→ **Your instructions**
For every line in the entries that contains "people", show the whole line.

→ **Given entries**
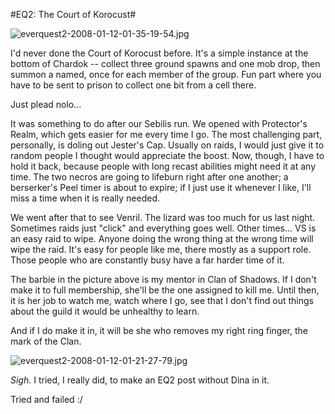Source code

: #EQ2: The Court of Korocust#

![everquest2-2008-01-12-01-35-19-54.jpg](http://westkarana.com/wp-content/uploads/2008/01/everquest2-2008-01-12-01-35-19-54.jpg)

I'd never done the Court of Korocust before. It's a simple instance at the bottom of Chardok -- collect three ground spawns and one mob drop, then summon a named, once for each member of the group. Fun part where you have to be sent to prison to collect one bit from a cell there.

Just plead nolo...

It was something to do after our Sebilis run. We opened with Protector's Realm, which gets easier for me every time I go. The most challenging part, personally, is doling out Jester's Cap. Usually on raids, I would just give it to random people I thought would appreciate the boost. Now, though, I have to hold it back, because people with long recast abilities might need it at any time. The two necros are going to lifeburn right after one another; a berserker's Peel timer is about to expire; if I just use it whenever I like, I'll miss a time when it is really needed.

We went after that to see Venril. The lizard was too much for us last night. Sometimes raids just "click" and everything goes well. Other times... VS is an easy raid to wipe. Anyone doing the wrong thing at the wrong time will wipe the raid. It's easy for people like me, there mostly as a support role. Those people who are constantly busy have a far harder time of it.

The barbie in the picture above is my mentor in Clan of Shadows. If I don't make it to full membership, she'll be the one assigned to kill me. Until then, it is her job to watch me, watch where I go, see that I don't find out things about the guild it would be unhealthy to learn.

And if I do make it in, it will be she who removes my right ring finger, the mark of the Clan.

![everquest2-2008-01-12-01-21-27-79.jpg](http://westkarana.com/wp-content/uploads/2008/01/everquest2-2008-01-12-01-21-27-79.jpg)

*Sigh*. I tried, I really did, to make an EQ2 post without Dina in it.

Tried and failed :/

→ **Expected answer**
It was something to do after our Sebilis run. We opened with Protector's Realm, which gets easier for me every time I go. The most challenging part, personally, is doling out Jester's Cap. Usually on raids, I would just give it to random people I thought would appreciate the boost. Now, though, I have to hold it back, because people with long recast abilities might need it at any time. The two necros are going to lifeburn right after one another; a berserker's Peel timer is about to expire; if I just use it whenever I like, I'll miss a time when it is really needed.
We went after that to see Venril. The lizard was too much for us last night. Sometimes raids just "click" and everything goes well. Other times... VS is an easy raid to wipe. Anyone doing the wrong thing at the wrong time will wipe the raid. It's easy for people like me, there mostly as a support role. Those people who are constantly busy have a far harder time of it.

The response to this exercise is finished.